Extracted records
= Beginning of Section =

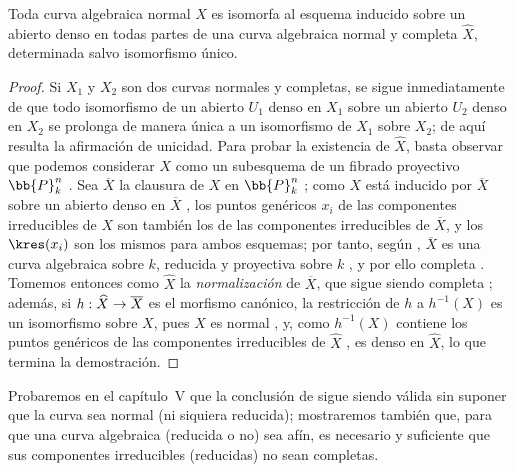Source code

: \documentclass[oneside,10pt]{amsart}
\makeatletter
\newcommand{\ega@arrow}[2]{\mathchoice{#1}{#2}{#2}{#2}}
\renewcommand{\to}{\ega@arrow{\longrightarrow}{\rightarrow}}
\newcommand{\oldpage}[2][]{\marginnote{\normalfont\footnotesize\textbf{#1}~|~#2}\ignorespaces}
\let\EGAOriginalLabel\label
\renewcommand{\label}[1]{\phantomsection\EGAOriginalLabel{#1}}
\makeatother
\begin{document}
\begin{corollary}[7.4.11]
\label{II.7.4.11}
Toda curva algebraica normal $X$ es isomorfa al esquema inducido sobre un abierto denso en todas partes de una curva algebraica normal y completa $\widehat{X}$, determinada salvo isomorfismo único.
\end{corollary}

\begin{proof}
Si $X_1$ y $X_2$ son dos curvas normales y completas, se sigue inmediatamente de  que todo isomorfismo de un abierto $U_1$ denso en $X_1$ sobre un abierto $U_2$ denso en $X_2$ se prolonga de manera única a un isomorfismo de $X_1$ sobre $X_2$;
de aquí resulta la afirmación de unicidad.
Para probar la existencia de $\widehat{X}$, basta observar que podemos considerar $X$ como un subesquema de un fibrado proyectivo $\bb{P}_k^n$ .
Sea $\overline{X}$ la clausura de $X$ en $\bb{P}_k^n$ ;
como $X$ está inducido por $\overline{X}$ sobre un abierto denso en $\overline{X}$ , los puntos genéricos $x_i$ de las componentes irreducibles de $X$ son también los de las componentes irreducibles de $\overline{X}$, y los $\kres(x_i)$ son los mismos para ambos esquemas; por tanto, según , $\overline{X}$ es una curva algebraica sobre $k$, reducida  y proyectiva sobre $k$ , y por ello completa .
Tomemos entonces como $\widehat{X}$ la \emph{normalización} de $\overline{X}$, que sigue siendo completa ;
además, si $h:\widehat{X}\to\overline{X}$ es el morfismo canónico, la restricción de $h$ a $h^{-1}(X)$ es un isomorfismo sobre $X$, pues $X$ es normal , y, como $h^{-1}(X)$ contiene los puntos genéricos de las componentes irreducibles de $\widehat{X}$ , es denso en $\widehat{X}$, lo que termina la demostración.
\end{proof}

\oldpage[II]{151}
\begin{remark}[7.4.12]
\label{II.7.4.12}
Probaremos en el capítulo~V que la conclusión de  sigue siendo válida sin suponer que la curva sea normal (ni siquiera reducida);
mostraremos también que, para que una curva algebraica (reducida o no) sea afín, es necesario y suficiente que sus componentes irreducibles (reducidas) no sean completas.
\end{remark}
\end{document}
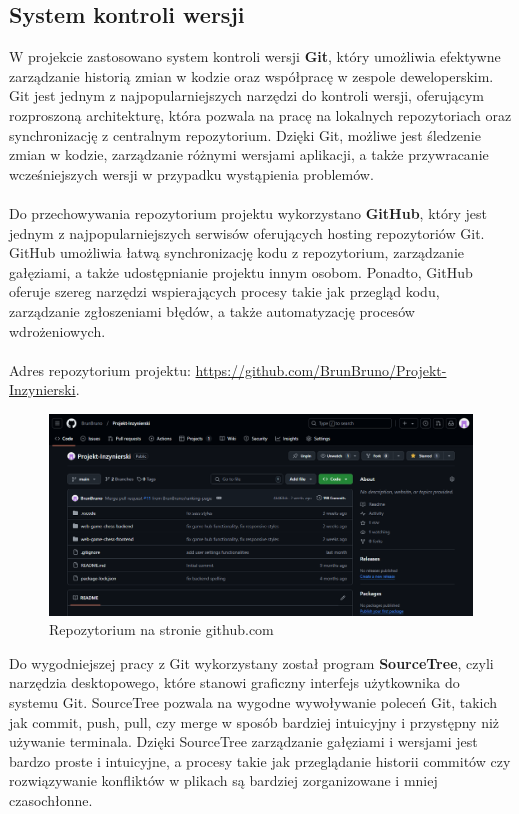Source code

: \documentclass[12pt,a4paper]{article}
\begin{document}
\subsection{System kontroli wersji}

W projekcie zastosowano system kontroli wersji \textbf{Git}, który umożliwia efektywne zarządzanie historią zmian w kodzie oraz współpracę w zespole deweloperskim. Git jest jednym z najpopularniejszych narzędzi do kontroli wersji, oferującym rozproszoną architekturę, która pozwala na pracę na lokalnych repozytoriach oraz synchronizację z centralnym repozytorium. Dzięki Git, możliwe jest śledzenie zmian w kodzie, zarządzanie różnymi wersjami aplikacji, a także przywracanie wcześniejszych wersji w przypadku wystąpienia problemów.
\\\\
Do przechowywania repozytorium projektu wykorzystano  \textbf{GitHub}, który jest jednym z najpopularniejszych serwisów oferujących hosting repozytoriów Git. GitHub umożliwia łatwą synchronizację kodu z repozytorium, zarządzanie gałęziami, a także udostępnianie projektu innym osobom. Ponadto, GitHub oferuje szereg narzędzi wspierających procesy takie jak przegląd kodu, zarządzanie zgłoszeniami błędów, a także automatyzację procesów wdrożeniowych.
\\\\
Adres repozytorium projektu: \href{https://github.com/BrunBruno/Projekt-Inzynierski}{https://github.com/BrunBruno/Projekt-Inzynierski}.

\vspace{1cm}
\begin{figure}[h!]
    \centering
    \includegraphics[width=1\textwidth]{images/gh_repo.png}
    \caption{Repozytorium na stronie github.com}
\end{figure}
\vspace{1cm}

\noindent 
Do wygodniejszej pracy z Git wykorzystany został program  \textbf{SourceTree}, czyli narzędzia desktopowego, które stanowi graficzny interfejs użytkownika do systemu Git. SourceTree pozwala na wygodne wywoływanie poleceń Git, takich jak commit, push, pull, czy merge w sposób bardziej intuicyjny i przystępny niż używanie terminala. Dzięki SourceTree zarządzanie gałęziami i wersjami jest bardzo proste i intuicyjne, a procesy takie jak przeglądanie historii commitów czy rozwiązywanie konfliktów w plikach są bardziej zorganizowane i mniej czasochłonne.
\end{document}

= End of Section =

◆ **TASK PROMPT**
What is the number of lines in the records that include "denso"? Answer with that number alone.

◆ **RESULT OF THIS TASK**
4